Budget Battle Opening Salvo Still Stalled
House GOP not focused on endgame as much as negotiating marker
House Republicans have spent a month arguing over key pieces of a budget resolution that faces little chance of passage in the Senate. But they are focused less on the endgame than staking out their own position.
House members frequently view legislation they have passed as a marker for their position heading into bicameral negotiations.
“We have to do our job here. I’ve always believed that. … Each body does their work,” House Budget Chairwoman Diane Black said when asked recently if the House and Senate were on the same page regarding a budget resolution and using the reconciliation process to cut mandatory spending.
The utility of setting a marker has been slightly undermined by the House’s struggles to agree on such an opening negotiating position.
Black has been working with authorizing committee chairmen to identify ways to cut around $200 billion in mandatory spending so she can include reconciliation instructions in the budget asking those committees to reach that deficit reduction target. But the Tennessee Republican is facing resistance from conservatives pushing for more than $200 billion in cuts and moderates who believe the mandatory savings target could complicate the effort to rewrite the tax code through reconciliation.
Selling the mandatory savings target appears to be the last major hurdle to House Republicans moving forward on a budget. The Budget Committee had initially planned on marking up a resolution this week but will hold off until next week.
House Republicans have generally agreed to topline spending numbers of $621.5 billion for defense and $511 for nondefense discretionary, but the acceptance of those numbers remains tied to the mandatory savings cuts.
Senate needs to agree
Both decisions will ultimately require agreements with the Senate. The sequester caps of $549 billion for defense and $516 for nondefense discretionary spending cannot be raised without a statutory change to the Budget Control Act, which would require Democratic votes in the Senate.
And Senate Republicans will need to adopt a budget resolution with reconciliation instructions for mandatory savings and a tax overhaul and reconcile it with the House plan to create a legislative process for those priorities to move forward.
Black said she has weekly conversations with Senate Budget Chairman Michael B. Enzi but declined to characterize them. She would not say whether the Senate was interested in pursuing mandatory savings cuts through reconciliation, but she said the House and Senate can resolve any differences in their budget resolutions in conference committee.
Enzi said Monday he wouldn’t discuss details of his budget until he was ready to present one.
“Everything is possible until then,” the Wyoming Republican said.
While there isn’t a lot of time on the calendar for the chambers to pass different budget resolutions and go to conference, Black said Congress can move quickly when needed.

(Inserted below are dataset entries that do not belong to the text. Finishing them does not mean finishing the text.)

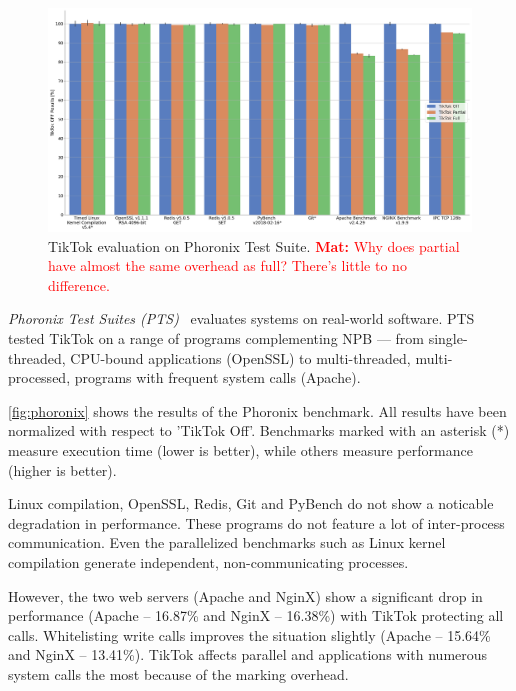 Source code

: \documentclass[conference]{IEEEtran}
\newcommand{\mat}[1]{\textcolor{red}{\textbf{Mat:} #1}}
\newcommand{\sysname}{TikTok}
\begin{document}
\begin{figure}[]
  \centering
  \includegraphics[width=\linewidth]{graphs/phoronix.png}
  \caption{\sysname{} evaluation on Phoronix Test Suite.
\mat{Why does partial have almost the same overhead as full? There's little to
no difference.}
}
  \label{fig:phoronix}
\end{figure}

\emph{Phoronix Test Suites (PTS)}~\cite{pts} evaluates systems on real-world
software. PTS tested \sysname{} on a range of programs complementing NPB ---
from single-threaded, CPU-bound applications (OpenSSL) to multi-threaded,
multi-processed, programs with frequent system calls (Apache).

\autoref{fig:phoronix} shows the results of the Phoronix benchmark. All results
have been normalized with respect to '\sysname{} Off'. Benchmarks marked
with an asterisk (*) measure execution time (lower is better), while others
measure performance (higher is better).

Linux compilation, OpenSSL, Redis, Git and PyBench do not show a noticable
degradation in performance. These programs do not feature a lot of inter-process
communication. Even the parallelized benchmarks such as Linux kernel compilation
generate independent, non-communicating processes.

However, the two web servers (Apache and NginX) show a significant drop in
performance (Apache -- 16.87\% and NginX -- 16.38\%) with \sysname{} protecting
all calls. Whitelisting write calls improves the situation slightly (Apache --
15.64\% and NginX -- 13.41\%). \sysname{} affects parallel and applications with
numerous system calls the most because of the marking overhead.
\end{document}
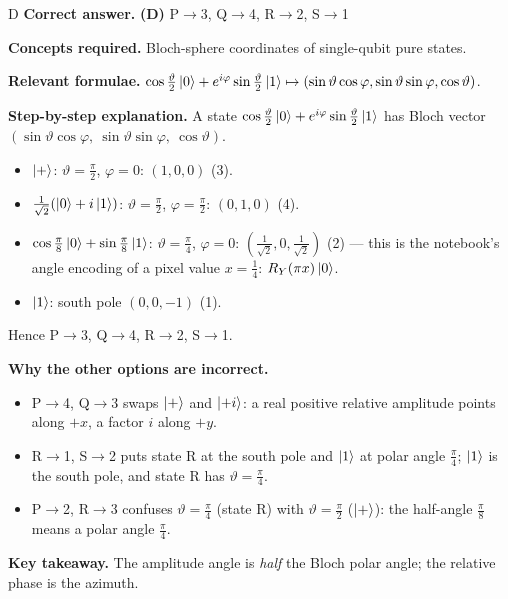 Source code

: \documentclass[11pt,a4paper]{article}
\newcommand{\qsep}{\par\vspace{2pt}{\color{black!15}\hrule}\vspace{4pt}}
\begin{document}
\begin{solbox}{D}
\textbf{\color{brand}Correct answer.} \textcolor{okgreen}{\textbf{(D)}} P$\to$3, Q$\to$4, R$\to$2, S$\to$1

\textbf{\color{brand}Concepts required.} Bloch-sphere coordinates of single-qubit pure states.

\textbf{\color{brand}Relevant formulae.} $\cos\frac\vartheta2\ket0 + e^{i\varphi}\sin\frac\vartheta2\ket1 \mapsto (\sin\vartheta\cos\varphi, \sin\vartheta\sin\varphi, \cos\vartheta)$.

\textbf{\color{brand}Step-by-step explanation.} A state $\cos\frac\vartheta2\ket0 + e^{i\varphi}\sin\frac\vartheta2\ket1$ has Bloch vector
$(\sin\vartheta\cos\varphi,\ \sin\vartheta\sin\varphi,\ \cos\vartheta)$.
\begin{itemize}\itemsep0pt
\item $\ket+$: $\vartheta = \frac\pi2$, $\varphi = 0$: $(1, 0, 0)$ (3).
\item $\frac{1}{\sqrt2}(\ket0 + i\ket1)$: $\vartheta = \frac\pi2$, $\varphi = \frac\pi2$: $(0, 1, 0)$ (4).
\item $\cos\frac\pi8\ket0 + \sin\frac\pi8\ket1$: $\vartheta = \frac\pi4$, $\varphi = 0$: $(\frac{1}{\sqrt2}, 0, \frac{1}{\sqrt2})$ (2) --- this is the
notebook's angle encoding of a pixel value $x = \frac14$: $R_Y(\pi x)\ket0$.
\item $\ket1$: south pole $(0, 0, -1)$ (1).
\end{itemize}
Hence P$\to$3, Q$\to$4, R$\to$2, S$\to$1.

\textbf{\color{brand}Why the other options are incorrect.}
\begin{itemize}[leftmargin=2.4em, itemsep=1pt, topsep=2pt]
\item[\textbf{(A)}] P$\to$4, Q$\to$3 swaps $\ket+$ and $\ket{+i}$: a real positive relative amplitude points along $+x$, a factor $i$ along $+y$.
\item[\textbf{(B)}] R$\to$1, S$\to$2 puts state R at the south pole and $\ket1$ at polar angle $\frac\pi4$; $\ket1$ is the south pole, and state R has $\vartheta = \frac\pi4$.
\item[\textbf{(C)}] P$\to$2, R$\to$3 confuses $\vartheta = \frac\pi4$ (state R) with $\vartheta = \frac\pi2$ ($\ket+$): the half-angle $\frac\pi8$ means a polar angle $\frac\pi4$.
\end{itemize}
\textbf{\color{brand}Key takeaway.} The amplitude angle is \emph{half} the Bloch polar angle; the relative phase is the azimuth.
\end{solbox}
\qsep
\end{document}
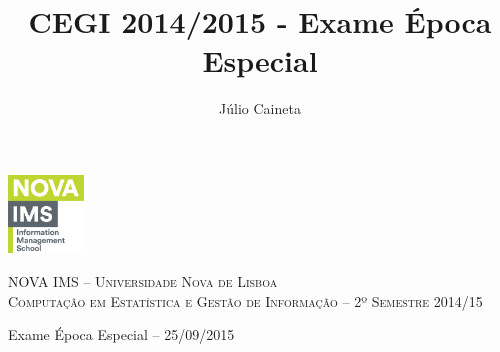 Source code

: \documentclass[addpoints]{exam}
\author{Júlio Caineta}
\title{CEGI 2014/2015 - Exame Época Especial}
\begin{document}
	
\noindent\begin{minipage}{0.2\textwidth}%
	\includegraphics[width=2cm]{logo.png}
\end{minipage}
\hfill
\begin{minipage}{0.8\textwidth}
	\begin{center}
		\textsc {\small NOVA IMS -- Universidade Nova de Lisboa} \\
		\textsc {Computação em Estatística e Gestão de Informação -- 2º Semestre 2014/15}
	\end{center}
\end{minipage}

\begin{center}
	{\large Exame Época Especial -- 25/09/2015}
\end{center}
 
\vspace{5mm}
\vspace{5mm}
\end{document}
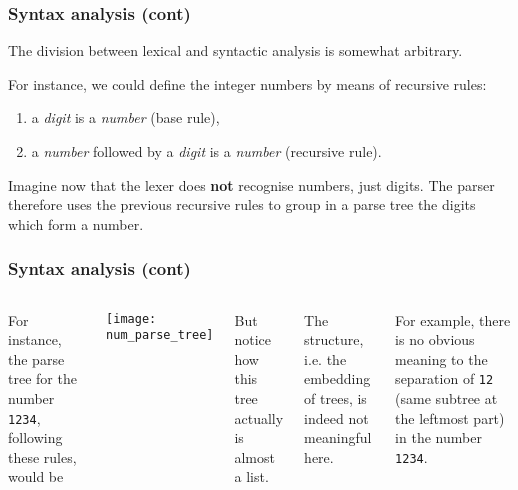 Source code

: % 
\begin{frame}
\frametitle{Syntax analysis (cont)}

The division between lexical and syntactic analysis is somewhat
arbitrary. 

\bigskip

For instance, we could define the integer numbers by means
of recursive rules:
\begin{enumerate}

  \item a \emph{digit} is a \emph{number} (base rule),

  \item a \emph{number} followed by a \emph{digit} is a
  \emph{number} (recursive rule).

\end{enumerate}
Imagine now that the lexer does \textbf{not} recognise numbers, just
 digits. The parser therefore uses the previous recursive rules to
 group in a parse tree the digits which form a number.

\end{frame}

% 
\begin{frame}
\frametitle{Syntax analysis (cont)}
 
\begin{columns}

   For instance, the parse tree for the number
  \texttt{1234}, following these rules, would be
  \begin{center}
    \texttt{[image: num\_parse\_tree]}
  \end{center}

  But notice how this tree actually is almost a list. 

  \bigskip

  The structure, i.e. the embedding of trees, is indeed not meaningful
  here.

  \bigskip

  For example, there is no obvious meaning to the separation of
  \texttt{12} (same subtree at the leftmost part) in the number
  \texttt{1234}.
\end{columns}

\end{frame}

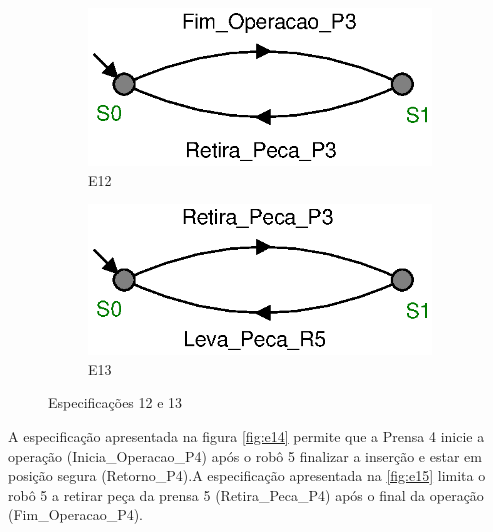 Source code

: \begin{figure}[H]%
  \centering
  \begin{subfigure}{0.45\textwidth}
      \centering
      \includegraphics[width=\textwidth]{imagens/E12.eps}
      \caption{E12}
      \label{fig:e12}
  \end{subfigure}
  \hfill
  \begin{subfigure}{0.45\textwidth}
      \centering
      \includegraphics[width=\textwidth]{imagens/E13.eps}
      \caption{E13}
      \label{fig:e13}
  \end{subfigure}
  \caption{Especificações 12 e 13}
  \label{fig:e1213}
\end{figure}

A especificação apresentada na figura \ref{fig:e14} permite que a Prensa 4 inicie a operação (Inicia\_Operacao\_P4) após o robô 5 finalizar a inserção e estar em posição segura (Retorno\_P4).A especificação apresentada na \ref{fig:e15} limita o robô 5 a retirar peça da prensa 5 (Retira\_Peca\_P4) após o final da operação (Fim\_Operacao\_P4).

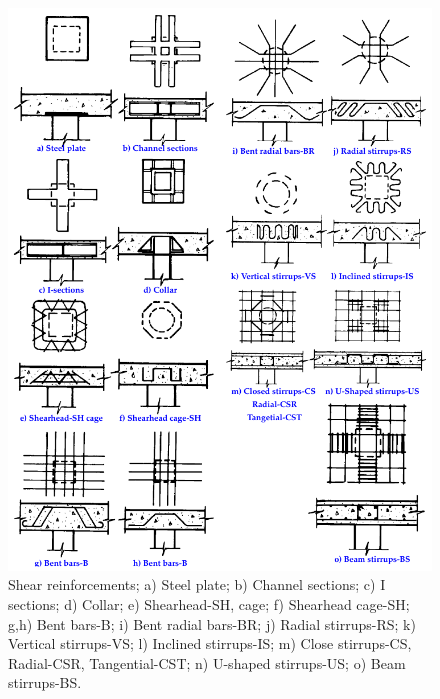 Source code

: \documentclass[twocolumn]{article} %
\begin{document}
\begin{figure}\centering
\includegraphics[width=\columnwidth]{Figures/tikzout/h74f1m.pdf}
\caption{Shear reinforcements\citep{hawkins1974a}; a) Steel plate\citep{moe1961}; b) Channel sections\citep{hawkins1974}; c) $\mathrm{I}$ sections\citep{hawkins1974}; d) Collar\citep{tasker1963}; e) Shearhead-SH, cage; f) Shearhead cage-SH; g,h) Bent bars-B; i) Bent radial bars-BR; j) Radial stirrups-RS; k) Vertical stirrups-VS; l) Inclined stirrups-IS; m) Close stirrups-CS, Radial-CSR, Tangential-CST; n) U-shaped stirrups-US; o) Beam stirrups-BS.}\label{h74f1}
\end{figure}
\end{document}
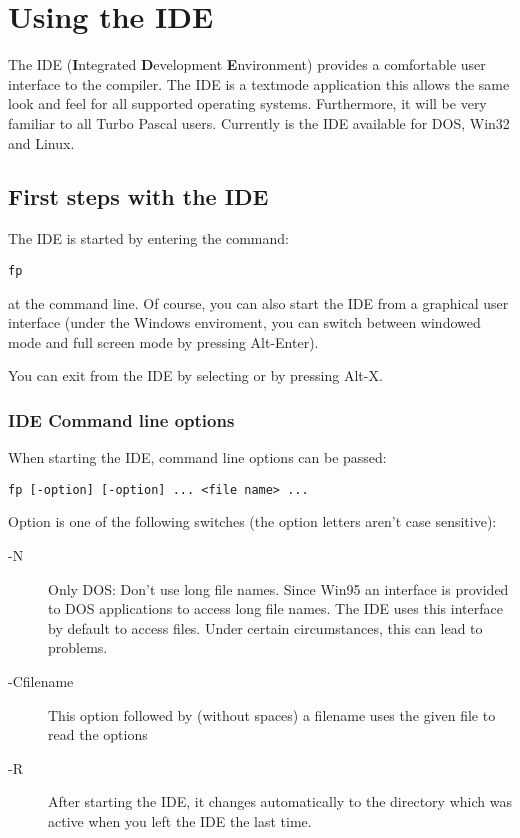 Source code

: \chapter{Using the IDE}

The IDE (\textbf{I}ntegrated \textbf{D}evelopment \textbf{E}nvironment) 
provides a comfortable user interface to the compiler. The IDE is a textmode
application this allows the same look and feel for all supported
operating systems. Furthermore, it will be very familiar to all
Turbo Pascal users.
Currently is the IDE available for DOS, Win32 and Linux.

\section{First steps with the IDE}

The IDE is started by entering the command:
\begin{verbatim}
fp
\end{verbatim}
at the command line. Of course, you can also start the IDE
from a graphical user interface (under the Windows enviroment, you
can switch between windowed mode and full screen mode by pressing
Alt-Enter).

You can exit from the IDE by selecting  or by pressing
Alt-X.

\subsection{IDE Command line options}

When starting the IDE, command line options can be passed:
\begin{verbatim}
fp [-option] [-option] ... <file name> ...
\end{verbatim}

Option is one of the following switches (the option letters
aren't case sensitive):

\begin{description}
\item [-N] Only DOS: Don't use long file names. Since Win95 an interface
is provided to DOS applications to access long file names. The IDE uses
this interface by default to access files. Under certain circumstances, this
can lead to problems.
\item [-Cfilename] This option followed by (without spaces)
a filename uses the given file to read the options
\item [-R] After starting the IDE, it changes automatically to the directory
which was active when you left the IDE the last time.
\end{description}

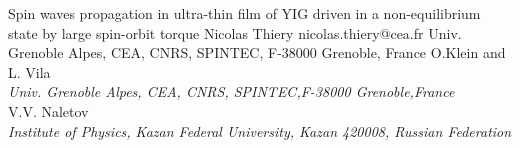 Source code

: \begin{conf-abstract}[]
{Spin waves propagation in ultra-thin film of YIG driven in a non-equilibrium state by large spin-orbit torque}
{\color{blue} Nicolas Thiery}
{nicolas.thiery@cea.fr}
{Univ. Grenoble Alpes, CEA, CNRS, SPINTEC, F-38000 Grenoble, France}
{{\color{blue}O.Klein and L. Vila}\\ \textit{Univ. Grenoble Alpes, CEA, CNRS, SPINTEC,F-38000 Grenoble,France}\\ 
{\color{blue}V.V. Naletov}\\ \textit{ Institute of Physics, Kazan Federal University, Kazan 420008, Russian Federation}\\ 
\decofourleft \decofourright}





\printbibliography[heading=none]

\end{conf-abstract}
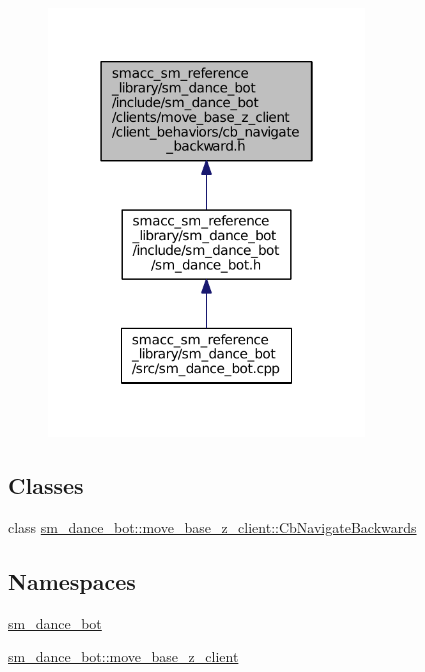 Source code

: \begin{figure}[H]
\begin{center}
\leavevmode
\includegraphics[width=238pt]{smacc__sm__reference__library_2sm__dance__bot_2include_2sm__dance__bot_2clients_2move__base__z__ae1f148aa41381322adf5c80162d3090}
\end{center}
\end{figure}
\subsection*{Classes}
\begin{DoxyCompactItemize}
\item 
class \hyperlink{classsm__dance__bot_1_1move__base__z__client_1_1CbNavigateBackwards}{sm\+\_\+dance\+\_\+bot\+::move\+\_\+base\+\_\+z\+\_\+client\+::\+Cb\+Navigate\+Backwards}
\end{DoxyCompactItemize}
\subsection*{Namespaces}
\begin{DoxyCompactItemize}
\item 
 \hyperlink{namespacesm__dance__bot}{sm\+\_\+dance\+\_\+bot}
\item 
 \hyperlink{namespacesm__dance__bot_1_1move__base__z__client}{sm\+\_\+dance\+\_\+bot\+::move\+\_\+base\+\_\+z\+\_\+client}
\end{DoxyCompactItemize}
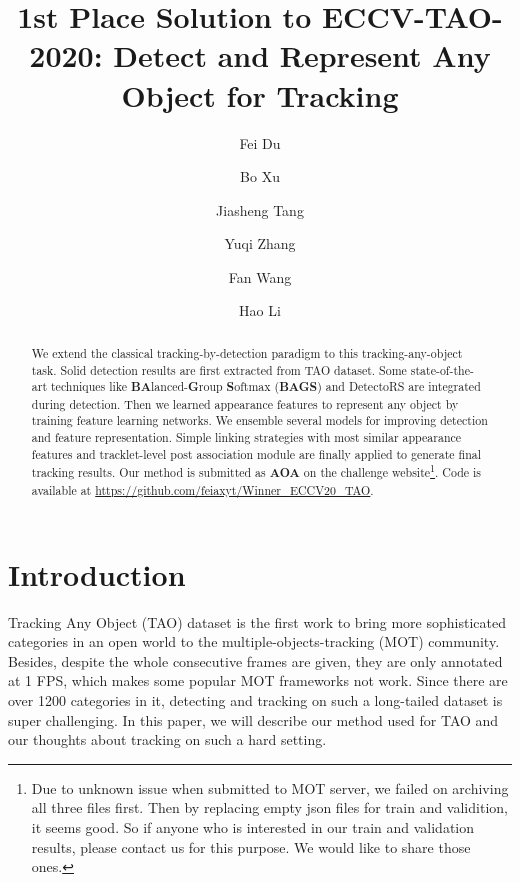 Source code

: \documentclass[runningheads]{llncs}
\begin{document}
\pagestyle{headings}
\mainmatter
\def\ECCVSubNumber{100}  

\title{1st Place Solution to ECCV-TAO-2020: Detect and Represent Any Object for Tracking} 



\author{Fei Du \and
Bo Xu \and
Jiasheng Tang \and
Yuqi Zhang \and
Fan Wang \and
Hao Li
}
\maketitle

\begin{abstract}
   We extend the classical tracking-by-detection paradigm to this tracking-any-object task. Solid detection results are first extracted from TAO dataset. Some state-of-the-art techniques like \textbf{BA}lanced-\textbf{G}roup \textbf{S}oftmax (\textbf{BAGS}\cite{li2020overcoming}) and DetectoRS\cite{qiao2020detectors} are integrated during detection. Then we learned appearance features to represent any object by training feature learning networks. We ensemble several models for improving detection and feature representation. Simple linking strategies with most similar appearance features and tracklet-level post association module are finally applied to generate final tracking results. Our method is submitted as \textbf{AOA} on the challenge website\footnote{Due to unknown issue when submitted to MOT server, we failed on archiving all three files first. Then by replacing empty json files for train and validition, it seems good. So if anyone who is interested in our train and validation results, please contact us for this purpose. We would like to share those ones.}. Code is available at \url{https://github.com/feiaxyt/Winner_ECCV20_TAO}.
\end{abstract}

\section{Introduction}
Tracking Any Object (TAO)\cite{2020TAO} dataset is the first work to bring more sophisticated categories in an open world to the multiple-objects-tracking (MOT) community. Besides, despite the whole consecutive frames are given, they are only annotated at 1 FPS, which makes some popular MOT frameworks not work. Since there are over 1200 categories in it, detecting and tracking on such a long-tailed dataset is super challenging. In this paper, we will describe our method used for TAO and our thoughts about tracking on such a hard setting.
\end{document}
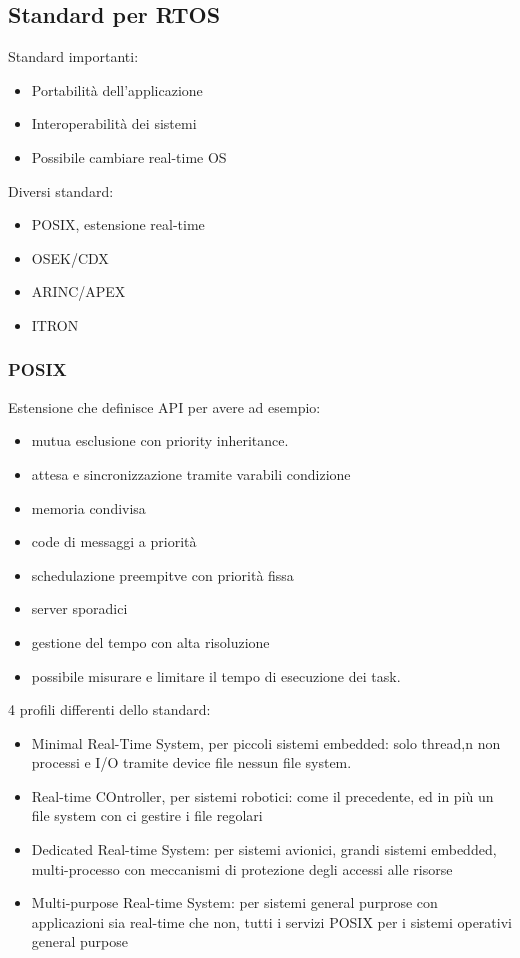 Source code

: \documentclass[12pt, oneside]{extbook}
\begin{document}
\subsection{Standard per RTOS}
Standard importanti:
\begin{itemize}
\item Portabilità dell'applicazione
\item Interoperabilità dei sistemi
\item Possibile cambiare real-time OS
\end{itemize}
Diversi standard:
\begin{itemize}
\item POSIX, estensione real-time
\item OSEK/CDX
\item ARINC/APEX
\item ITRON
\end{itemize}
\subsubsection{POSIX}
Estensione che definisce API per avere ad esempio:
\begin{itemize}
\item mutua esclusione con priority inheritance.
\item attesa e sincronizzazione tramite varabili condizione
\item memoria condivisa
\item code di messaggi a priorità
\item schedulazione preempitve con priorità fissa
\item server sporadici
\item gestione del tempo con alta risoluzione
\item possibile misurare e limitare il tempo di esecuzione dei task.
\end{itemize}
4 profili differenti dello standard:
\begin{itemize}
\item Minimal Real-Time System, per piccoli sistemi embedded: solo thread,n non processi e I/O tramite device file nessun file system.
\item Real-time COntroller, per sistemi robotici: come il precedente, ed in più un file system con ci gestire i file regolari
\item Dedicated Real-time System: per sistemi avionici, grandi sistemi embedded, multi-processo con meccanismi di protezione degli accessi alle risorse
\item Multi-purpose Real-time System: per sistemi general purprose con applicazioni sia real-time che non, tutti i servizi POSIX per i sistemi operativi general purpose
\end{itemize}
\end{document}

“We can always make the time. There’s an opportunity there that if we don’t get our work done, we can stay during those times when we … originally were supposed to not be here,” she added, seemingly referring to the August recess.
The need for Senate cooperation does have some GOP members worried about the House strategy to just focus on what they want and ignore the dynamics of the other chamber.
“That is a concern that I have,” New York Rep. Tom Reed said. “And I would hope all members are looking three steps ahead.”
Bicameral negotiations?
Reed, a member of the moderate Tuesday Group and co-chairman of the bipartisan Problem Solvers Caucus, said his preference is that the House and Senate negotiate topline spending numbers and the reconciliation instructions before passing separate budget resolutions.
“I’m probably in the minority position on this judgement call,” he said.
Reed’s position is shared by some other moderate Republicans, such as Tuesday Group Co-Chairman Charlie Dent of Pennsylvania, as well as most appropriators. But generally speaking, they are in the minority. GOP leaders in both chambers have made no apparent overtures toward negotiating a bipartisan budget deal.
“We have all these battles internally … as opposed to real battles because ultimately, we’re going to have to have an agreement with the Senate,” said Florida Rep. Mario Diaz-Balart, an appropriator and Tuesday Group member.
Rep. Chris Collins, R-N.Y., said some House members are concerned about what the Senate will or won’t do in regard to a budget but that he does not believe the House should be prenegotiating with their colleagues across the Capitol.
“No. If we did that, we’d never get anything done,” Collins said. “I think we have a job to do, and I think the speaker’s said it: We do our job, then they have their job to do, then there’s a process for bringing it all together.”
Rep. Bill Flores, R-Texas, agreed: “We’ve got to lay a marker down. We’re still the House. We still have a seat at the table. We need to lay down what our position is.”
But for other members, the marker approach just raises false expectations, setting up members and their constituents for disappointment in the endgame.
“What I hate doing over here … to members like myself and to me personally, is you vote for something, it goes to the Senate and it comes back and it’s drastically different than what you voted on,” Reed said. “And you’re on the record and it looks like you’re either caving or you’re flip-flopping on issues.”